Dans un récent article du journal Le Monde, un phénomène de basculement, qualifié d’acte de résistance, a été mis en lumière : depuis le début de l’invasion de l’Ukraine par la Russie, des milliers d’Ukrainiens ont décidé de lâcher le russe, trop associé à la guerre et à ses crimes, et de suivre des cours d’ukrainien.

La population ukrainienne, à la suite de la chute de l’Union soviétique et de l’indépendance de l’Ukraine en 1991, s'exprimait dans les deux langues sans que cela ne soit considéré comme un problème. “En 2014, l’annexion de la Crimée et la guerre dans le Donbass ont marqué une première rupture : une partie de la population est passée à l’ukrainien par patriotisme, mais elle restait marginale.” souligne Le Monde. Depuis l’invasion russe en février 2022, la nation ukrainienne s’est consolidée entraînant une rupture avec la Russie et notamment avec sa langue. Alors que le russe était jugé comme prestigieux et que l’ukrainien était plutôt “éteint” et considéré comme un dialecte rural, la tendance s’est aujourd’hui inversée ; la langue officielle retrouve son éclat. A l’école par exemple, les cours sont donnés en ukrainien exclusivement. 

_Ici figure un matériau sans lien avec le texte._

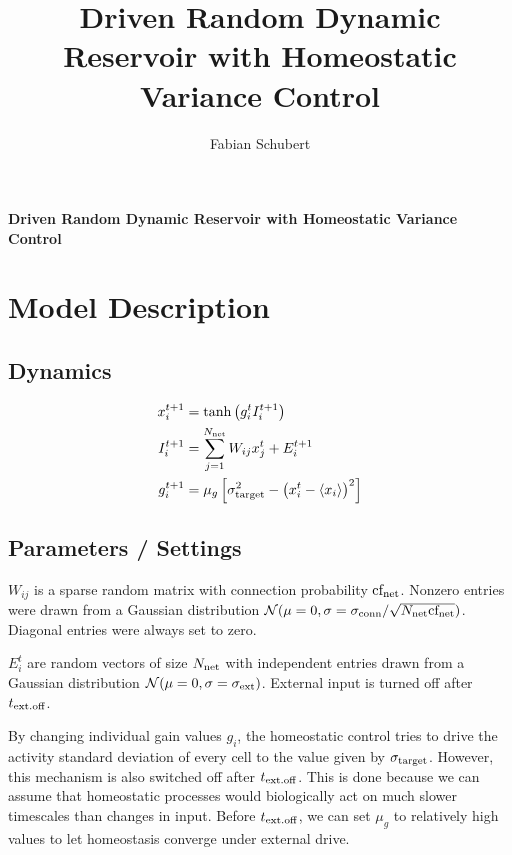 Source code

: \documentclass[10pt,a4paper]{article}
\author{Fabian Schubert}
\title{Driven Random Dynamic Reservoir with Homeostatic Variance Control}
\begin{document}
\begin{center}
\begin{LARGE}
\textbf{Driven Random Dynamic Reservoir with Homeostatic Variance Control}\\
\end{LARGE}
\end{center}

\section{Model Description}

\subsection{Dynamics}
\begin{align}
x_i^{t+1} &= \mathrm{tanh}\left( g_i^t I_i^{t+1} \right) \\
I_i^{t+1} &= \sum_{j=1}^{N_{\rm net}} W_{ij} x_j^t + E_i^{t+1} \\
g_i^{t+1} &= \mu_{g} \left[ \sigma_{\rm target}^2 - \left( x_i^t - \langle x_i \rangle \right)^2 \right]
\end{align}

\subsection{Parameters / Settings}

$W_{ij}$ is a sparse random matrix with connection probability ${\rm cf_{net}}$. Nonzero entries were drawn from a Gaussian distribution $\mathcal{N}(\mu = 0,\sigma = \sigma_{\rm conn} / \sqrt{N_{\rm net} {\rm cf_{net}}})$. Diagonal entries were always set to zero.

$E^t_{i}$ are random vectors of size $N_{\rm net}$ with independent entries drawn from a Gaussian distribution $\mathcal{N}(\mu = 0,\sigma = \sigma_{\rm ext})$. External input is turned off after $t_{\rm ext.off}$.

By changing individual gain values $g_i$, the homeostatic control tries to drive the activity standard deviation of every cell to the value given by $\sigma_{\rm target}$. However, this mechanism is also switched off after $t_{\rm ext.off}$. This is done because we can assume that homeostatic processes would biologically act on much slower timescales than changes in input. Before $t_{\rm ext.off}$, we can set $\mu_{g}$ to relatively high values to let homeostasis converge under external drive.
\end{document}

Pour aider les personnes qui le souhaitent à apprendre l’ukrainien ou à le perfectionner, le mouvement Yedyni (club de langue) a été créé en février 2022. Le Monde est entré en immersion dans une classe, à Kiev, et a fait un petit tour d'horizon des raisons pour lesquelles les participants désiraient abandonner le russe. L’une explique : “J’ai toujours parlé russe avant l’invasion. Mais comme les Russes disent qu’ils sont venus ici pour sauver les russophones, j’ai décidé de passer à l’ukrainien. Comme ça, je ne leur laisserai plus ce prétexte.” Une autre poursuit : “Je viens de Bakhmout. Je veux me débarrasser du russe. Hélas, à Kiev, j’entends encore beaucoup de gens le parler, ça me déprime !”. 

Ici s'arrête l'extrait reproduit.